Il pesce, il cous cous e gli immigrati

I lampedusani rispondono all’emergenza con la concretezza della gente di mare, avvezza alle avversità. Non mancano i disagi
Lampedusa

Aveva nel frigo della stiva più di 300 chili di pesce pronti per essere spediti sul "continente", come dicono qui. Quando però ha attraccato sulla banchina, il capitano del peschereccio La Graziella non ha resistito e ha cominciato a regalare cassetta dopo cassetta tutto il suo pescato ai giovani tunisini assiepati davanti al porto. Per tutta la sera falò improvvisati sugli scogli cuocevano pesce, mentre un «grazie Lampedusa», veniva rivolto coralmente a ciascun passante da questi nuovi concittadini.

 

In piazza invece ci sono i pentoloni di cous cous che alcune famiglie distribuiscono ad una fila ordinata e affamata di giovani tunisini. A pranzo c’è un ristorante che offre un primo, perché il cibo non è sufficiente. Viene distribuito al centro di accoglienza, all’area marina protetta e anche alla casa della fraternità, messa a disposizione dalla parrocchia, ma continua a non bastare.
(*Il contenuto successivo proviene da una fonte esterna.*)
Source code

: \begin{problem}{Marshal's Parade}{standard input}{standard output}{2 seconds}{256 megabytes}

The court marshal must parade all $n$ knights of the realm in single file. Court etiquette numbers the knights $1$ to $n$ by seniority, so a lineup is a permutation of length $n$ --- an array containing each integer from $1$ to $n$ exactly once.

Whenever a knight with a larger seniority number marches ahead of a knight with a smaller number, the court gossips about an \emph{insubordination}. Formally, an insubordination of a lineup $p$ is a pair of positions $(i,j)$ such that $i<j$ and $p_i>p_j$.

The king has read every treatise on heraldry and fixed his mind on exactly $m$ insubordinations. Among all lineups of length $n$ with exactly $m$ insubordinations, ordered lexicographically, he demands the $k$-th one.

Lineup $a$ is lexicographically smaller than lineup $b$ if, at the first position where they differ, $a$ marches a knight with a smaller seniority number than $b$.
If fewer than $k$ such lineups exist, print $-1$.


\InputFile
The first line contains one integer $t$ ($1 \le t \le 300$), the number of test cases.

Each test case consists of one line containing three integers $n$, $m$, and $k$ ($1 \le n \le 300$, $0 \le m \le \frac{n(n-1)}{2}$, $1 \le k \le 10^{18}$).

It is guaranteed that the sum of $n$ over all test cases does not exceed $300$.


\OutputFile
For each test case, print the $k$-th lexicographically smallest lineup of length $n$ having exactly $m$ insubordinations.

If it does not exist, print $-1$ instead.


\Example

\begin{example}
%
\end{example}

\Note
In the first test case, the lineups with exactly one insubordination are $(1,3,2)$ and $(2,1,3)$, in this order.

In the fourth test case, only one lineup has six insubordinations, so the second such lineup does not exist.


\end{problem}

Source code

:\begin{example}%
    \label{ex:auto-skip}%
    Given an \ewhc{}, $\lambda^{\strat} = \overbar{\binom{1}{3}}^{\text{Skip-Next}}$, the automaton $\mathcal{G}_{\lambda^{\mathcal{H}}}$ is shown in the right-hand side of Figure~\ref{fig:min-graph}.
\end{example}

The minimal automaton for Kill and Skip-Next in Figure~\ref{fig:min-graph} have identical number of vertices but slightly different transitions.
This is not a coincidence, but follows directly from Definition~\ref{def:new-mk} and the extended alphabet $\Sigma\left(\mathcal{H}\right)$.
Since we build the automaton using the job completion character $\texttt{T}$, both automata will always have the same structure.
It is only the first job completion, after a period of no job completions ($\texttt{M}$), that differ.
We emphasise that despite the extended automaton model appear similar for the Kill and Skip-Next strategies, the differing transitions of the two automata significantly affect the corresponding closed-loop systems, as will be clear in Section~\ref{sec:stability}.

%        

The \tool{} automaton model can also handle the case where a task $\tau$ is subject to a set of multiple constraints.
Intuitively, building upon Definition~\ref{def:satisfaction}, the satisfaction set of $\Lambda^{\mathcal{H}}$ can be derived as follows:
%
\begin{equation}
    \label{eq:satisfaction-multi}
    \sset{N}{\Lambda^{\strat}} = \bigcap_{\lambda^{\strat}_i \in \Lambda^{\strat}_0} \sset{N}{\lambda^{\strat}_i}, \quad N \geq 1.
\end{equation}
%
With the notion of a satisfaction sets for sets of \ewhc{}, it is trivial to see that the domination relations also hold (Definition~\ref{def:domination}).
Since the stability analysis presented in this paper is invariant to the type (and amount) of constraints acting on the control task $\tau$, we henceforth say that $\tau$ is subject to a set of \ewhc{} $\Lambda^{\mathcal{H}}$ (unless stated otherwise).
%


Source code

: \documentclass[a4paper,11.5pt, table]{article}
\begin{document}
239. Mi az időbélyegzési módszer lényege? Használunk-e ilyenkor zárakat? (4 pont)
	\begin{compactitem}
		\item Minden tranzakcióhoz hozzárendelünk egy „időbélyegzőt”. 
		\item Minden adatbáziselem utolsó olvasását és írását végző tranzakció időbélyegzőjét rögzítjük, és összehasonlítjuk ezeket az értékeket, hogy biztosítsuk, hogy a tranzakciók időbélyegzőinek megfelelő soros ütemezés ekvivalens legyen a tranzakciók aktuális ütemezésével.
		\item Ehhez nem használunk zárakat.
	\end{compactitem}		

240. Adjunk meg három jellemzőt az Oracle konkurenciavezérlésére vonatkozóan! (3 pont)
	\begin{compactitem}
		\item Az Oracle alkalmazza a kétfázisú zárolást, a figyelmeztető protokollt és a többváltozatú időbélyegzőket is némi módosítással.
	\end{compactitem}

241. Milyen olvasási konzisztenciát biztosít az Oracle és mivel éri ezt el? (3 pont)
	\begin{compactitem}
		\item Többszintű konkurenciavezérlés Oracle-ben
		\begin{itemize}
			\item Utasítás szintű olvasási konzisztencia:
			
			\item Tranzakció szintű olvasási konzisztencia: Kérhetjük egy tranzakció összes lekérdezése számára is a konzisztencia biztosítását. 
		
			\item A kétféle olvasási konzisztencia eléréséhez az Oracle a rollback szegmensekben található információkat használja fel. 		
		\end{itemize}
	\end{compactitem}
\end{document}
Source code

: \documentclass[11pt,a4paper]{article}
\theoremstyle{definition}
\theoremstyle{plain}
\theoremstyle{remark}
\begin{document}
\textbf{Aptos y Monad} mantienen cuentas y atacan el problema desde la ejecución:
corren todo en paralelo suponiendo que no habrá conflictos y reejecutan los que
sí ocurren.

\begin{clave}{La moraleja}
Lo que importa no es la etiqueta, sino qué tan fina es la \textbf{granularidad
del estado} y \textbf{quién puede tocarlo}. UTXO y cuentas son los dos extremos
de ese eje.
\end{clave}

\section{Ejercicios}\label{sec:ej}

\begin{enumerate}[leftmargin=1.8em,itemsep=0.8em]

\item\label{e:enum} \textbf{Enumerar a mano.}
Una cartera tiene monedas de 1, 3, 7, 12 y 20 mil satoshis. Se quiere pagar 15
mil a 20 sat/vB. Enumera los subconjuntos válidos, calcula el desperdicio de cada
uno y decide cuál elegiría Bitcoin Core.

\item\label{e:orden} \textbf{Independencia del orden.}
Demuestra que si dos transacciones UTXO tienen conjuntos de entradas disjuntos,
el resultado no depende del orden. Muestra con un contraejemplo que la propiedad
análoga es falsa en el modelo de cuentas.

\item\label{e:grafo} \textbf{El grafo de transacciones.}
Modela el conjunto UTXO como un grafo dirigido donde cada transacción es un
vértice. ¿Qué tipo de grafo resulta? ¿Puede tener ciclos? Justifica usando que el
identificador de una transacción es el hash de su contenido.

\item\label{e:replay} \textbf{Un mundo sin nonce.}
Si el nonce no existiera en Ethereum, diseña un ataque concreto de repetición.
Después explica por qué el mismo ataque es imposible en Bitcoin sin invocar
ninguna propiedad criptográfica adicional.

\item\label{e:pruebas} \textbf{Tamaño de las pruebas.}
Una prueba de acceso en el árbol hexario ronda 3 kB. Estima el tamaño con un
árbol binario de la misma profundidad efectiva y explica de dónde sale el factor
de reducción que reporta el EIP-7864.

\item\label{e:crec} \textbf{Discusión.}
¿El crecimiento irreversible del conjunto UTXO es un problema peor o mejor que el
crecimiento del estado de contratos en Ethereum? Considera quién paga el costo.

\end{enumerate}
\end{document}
Tutti gli altri tremila, tagliati fuori, si arrangiano alla meno peggio.

 

Un acquazzone imprevisto ha inzuppato gli immigrati che vivono in strada e sono migliaia. Necessitano di vestiti, scarpe, biancheria pulita, coperte. Qui entra in azione la comunità cristiana che risponde generosamente svuotando gli armadi e coinvolgendo anche ad Agrigento amici e conoscenti per approntare un furgone da imbarcare sulla nave in partenza da Porto Empedocle. Il furgone è sbarcato ieri sera, quasi in contemporanea all’imbarco dei primi mille che raggiungeranno i centri d’accoglienza nel resto della Penisola.

 

Il piccolo ufficio parrocchiale approntato per l’emergenza non è sufficiente e un negoziante mette a disposizione il suo esercizio. Le immagini sono state riprese dalle tv via cavo e web: file in attesa, file interminabili, quasi l’occupazione principale per queste migliaia di scampati alla morte e alla disperazione dei propri paesi.

 

La convivenza però ha delle criticità: gli scassi alle abitazioni disabitate e alle cabine delle barche in secca. Servono servizi igienici e docce e dopo quattro o cinque giorni in strada non si può più resistere. Alcuni lampedusani li giustificano: «Poveretti non hanno altre possibilità, la situazione è insostenibile». Altri abitanti dell’isola sono ben decisi alla denuncia: «Non possiamo continuare così, non possiamo arrivare ad un’emergenza sanitaria e allo scontro sociale».

 

«Qui non ci sono né diritti nè dignità, – è il duro commento di Giusi Nicolini della locale sezione di Legambiente –, l’isola finora ha resistito con dignità e solidarietà, ma non si può scaricare tutto sugli abitanti, non si può continuare a vivere nell’emergenza». Serpeggia il timore di veder trasformata l’isola in un carcere a cielo aperto, mentre la stagione primaverile risulta definitivamente compromessa per albergatori e ristoratori.

 

Oggi cielo e mare quasi non si distinguono: la bonaccia incoraggerà nuovi arrivi. E stavolta non si tratta di carrette, ma di veri e proprio barconi che riverseranno su questo scoglio, di appena venti chilometri quadrati, nuovi profughi.